For me, personal relations, getting along with others, the desire to be liked, loved and appreciated, were all areas of life that I needed help with. Having lived most of my life by sheer self-propulsion, running my own show, trying to run others’ shows as well, and constantly thinking about me and mine, letting go of those behaviors wasn’t easy. But the emotional hangovers I was experiencing were simply too much.

Over the years I’ve discovered that when I practice the AlAnon/NarAnon way of living, the better I get along with others, the happier I am with me, the less needy I become, the more I rely on myself for the love I desperately want to feel, and the more abundant my life becomes. While the love others give me is a wonderful added bonus, it’s no longer necessary for me to love my life. And these days, thanks to the 12 step programs, and working a rigorous program of daily action… ILML!

— JamieQ

Change = Abundance

Change = Abundance

“Change is the one constant in our life and yet it causes us the most unrest.” – In God’s Care

Why is change so scary and uncomfortable sometimes? Even when we’re firmly walking on this spiritual path of recovery, knowing abundance is shining upon us?

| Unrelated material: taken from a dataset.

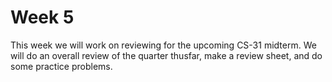 # Week 5

This week we will work on reviewing for the upcoming CS-31 midterm. We will do an overall review of the quarter thusfar, make a review sheet, and do some practice problems.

I can only speak for myself, but I’m a man of creature comforts. I order the same drink everyday at Starbucks – Venti Chai Latte, 6 pumps, extra hot, no water, no foam, with cinnamon and whipped cream. Always a Belgium waffle at Izzy’s deli. Always a James salad at Penne Pasta Cafe (yeah, they make it special for me :-).

So when things change, I’m naturally throw off. No chai today? Out of syrup? No tomatoes for the salad? The sky is falling!!!

Okay, maybe that’s an exaggeration, but you get what I’m talking about. So when there’s bigger changes and challenges, like illness, death, loss of income, and relationship changes, it can get dicey for a guy like me.

Luckily, at 56 years of age I’ve had a ton of experience with change. I’ve seen how handling change with an openness in my heart is so much more peaceful and comfortable than reacting to it. So I’ve come up with a way to limit my reactions to unexpected, typically alarming changes and respond to them with open arms, welcoming in a different, perhaps even more wonderful, experience.

I’ve used this exercise to great success, but I’ll warn you in advance that many people , in hearing about it, have told me they feel it’s pessimistic, negative, catastrophizing and unnecessarily creates fear. Regardless, that’s not the case for me, so here it is.

I envision the worst case scenarios in my life. The changes that might occur, which I have no power over, that I think would feel devastating, paralyzing and may throw me into a deep depression. The worst things I could imagine happening. Death of loved ones, loss of my job or home, blindness, divorce, etc.

Then I look at how I might react in fear, pain and hurt. This reaction would most often be considered “normal” by others. Then I ask myself to imagine responding completely differently, from a place of acceptance, love and belief that everything will be just fine. I walk through the experience and feelings of loss, letting go of the fear and sadness and choosing to handle it with grace and optimism.

This isn’t an easy exercise, but it’s been a great one for me. It’s empowered me to live life feeling that I can handle any change that happens, knowing my life won’t fall apart.

I still get thrown off my guard. I had never imagined one of my children might be paralyzed for life, and recently that almost happened. My son came down with Guillain-Barre Syndrome and was paralyzed. Gratefully he recovered in only 3 weeks. But even in that situation I was able to respond in love, faith and the knowledge that somehow things would be ok. The doctors were awesome and he’s running 5 miles a day and found his calling through the process – he’s now in school to be a doctor.

When I live in faith and am open to change, I invite even more abundance and love into myself and others, things end up working out great, and… ILML!